Description of the task
The answer should consist of each line below that contains the word "tailscale".

Information supplied
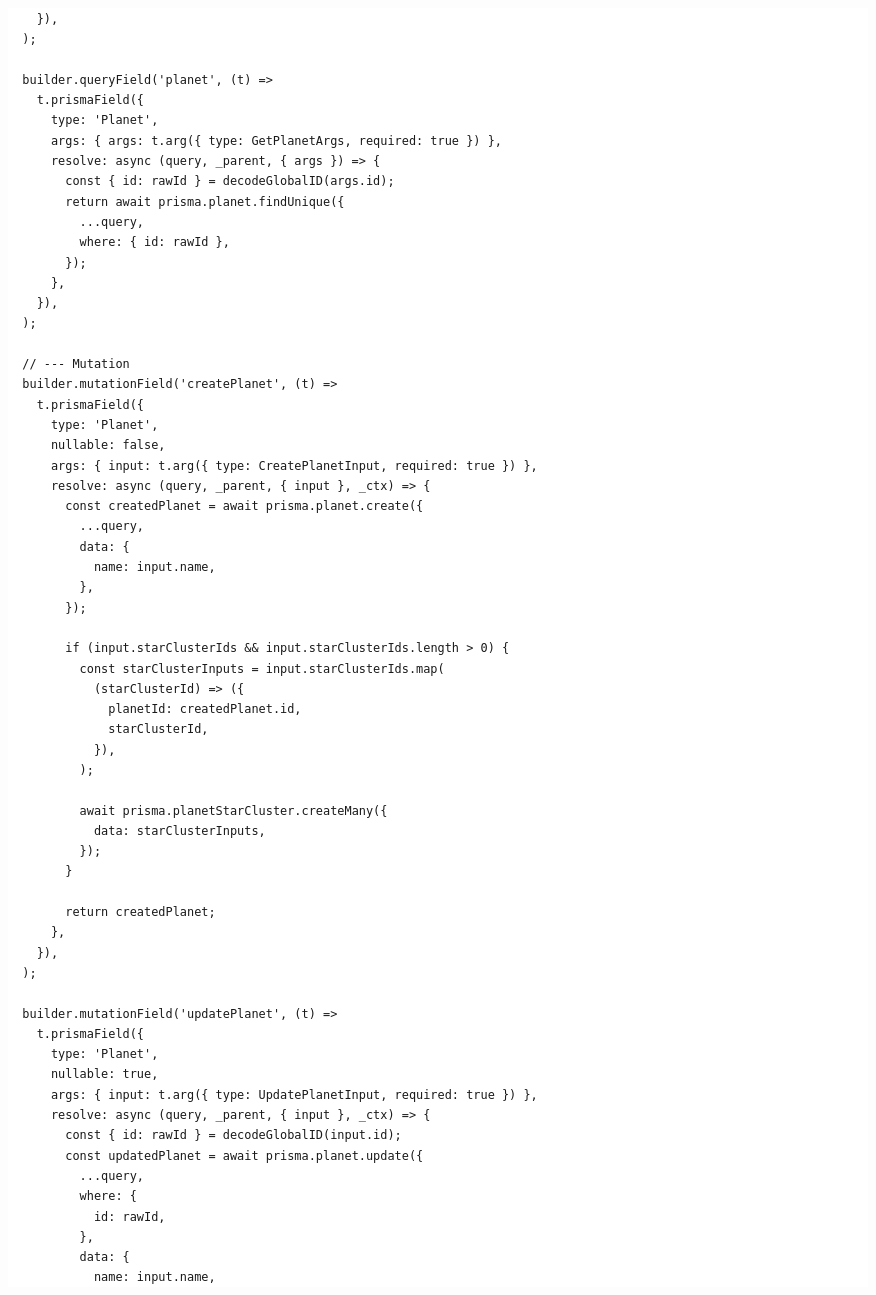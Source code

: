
 ```ts: app/.server/lib/graphql/modules/planet/planet.resolver.ts
    }),
  );

  builder.queryField('planet', (t) =>
    t.prismaField({
      type: 'Planet',
      args: { args: t.arg({ type: GetPlanetArgs, required: true }) },
      resolve: async (query, _parent, { args }) => {
        const { id: rawId } = decodeGlobalID(args.id);
        return await prisma.planet.findUnique({
          ...query,
          where: { id: rawId },
        });
      },
    }),
  );

  // --- Mutation
  builder.mutationField('createPlanet', (t) =>
    t.prismaField({
      type: 'Planet',
      nullable: false,
      args: { input: t.arg({ type: CreatePlanetInput, required: true }) },
      resolve: async (query, _parent, { input }, _ctx) => {
        const createdPlanet = await prisma.planet.create({
          ...query,
          data: {
            name: input.name,
          },
        });

        if (input.starClusterIds && input.starClusterIds.length > 0) {
          const starClusterInputs = input.starClusterIds.map(
            (starClusterId) => ({
              planetId: createdPlanet.id,
              starClusterId,
            }),
          );

          await prisma.planetStarCluster.createMany({
            data: starClusterInputs,
          });
        }

        return createdPlanet;
      },
    }),
  );

  builder.mutationField('updatePlanet', (t) =>
    t.prismaField({
      type: 'Planet',
      nullable: true,
      args: { input: t.arg({ type: UpdatePlanetInput, required: true }) },
      resolve: async (query, _parent, { input }, _ctx) => {
        const { id: rawId } = decodeGlobalID(input.id);
        const updatedPlanet = await prisma.planet.update({
          ...query,
          where: {
            id: rawId,
          },
          data: {
            name: input.name,
```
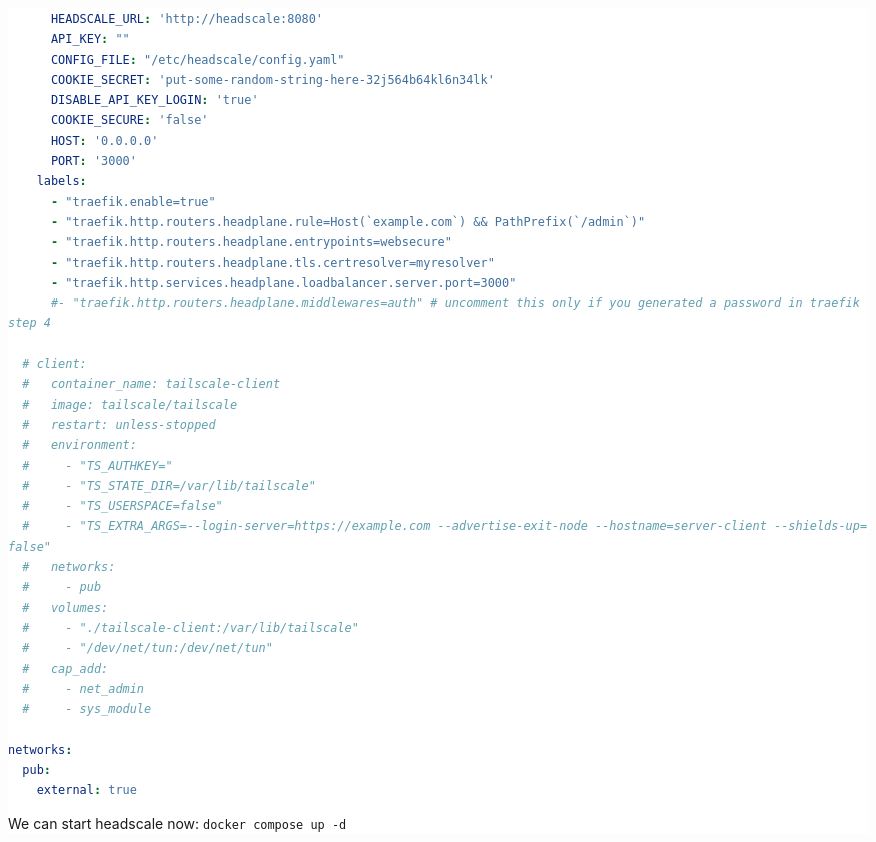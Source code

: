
 ```yaml
      HEADSCALE_URL: 'http://headscale:8080'
      API_KEY: ""
      CONFIG_FILE: "/etc/headscale/config.yaml"
      COOKIE_SECRET: 'put-some-random-string-here-32j564b64kl6n34lk'
      DISABLE_API_KEY_LOGIN: 'true'
      COOKIE_SECURE: 'false'
      HOST: '0.0.0.0'
      PORT: '3000'
    labels:
      - "traefik.enable=true"
      - "traefik.http.routers.headplane.rule=Host(`example.com`) && PathPrefix(`/admin`)"
      - "traefik.http.routers.headplane.entrypoints=websecure"
      - "traefik.http.routers.headplane.tls.certresolver=myresolver"
      - "traefik.http.services.headplane.loadbalancer.server.port=3000"
      #- "traefik.http.routers.headplane.middlewares=auth" # uncomment this only if you generated a password in traefik step 4

  # client:
  #   container_name: tailscale-client
  #   image: tailscale/tailscale
  #   restart: unless-stopped
  #   environment:
  #     - "TS_AUTHKEY="
  #     - "TS_STATE_DIR=/var/lib/tailscale"
  #     - "TS_USERSPACE=false"
  #     - "TS_EXTRA_ARGS=--login-server=https://example.com --advertise-exit-node --hostname=server-client --shields-up=false"
  #   networks:
  #     - pub
  #   volumes:
  #     - "./tailscale-client:/var/lib/tailscale"
  #     - "/dev/net/tun:/dev/net/tun"
  #   cap_add:
  #     - net_admin
  #     - sys_module

networks:
  pub:
    external: true
```

We can start headscale now: `docker compose up -d`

Answer
  #   container_name: tailscale-client
  #   image: tailscale/tailscale
  #     - "TS_STATE_DIR=/var/lib/tailscale"
  #     - "./tailscale-client:/var/lib/tailscale"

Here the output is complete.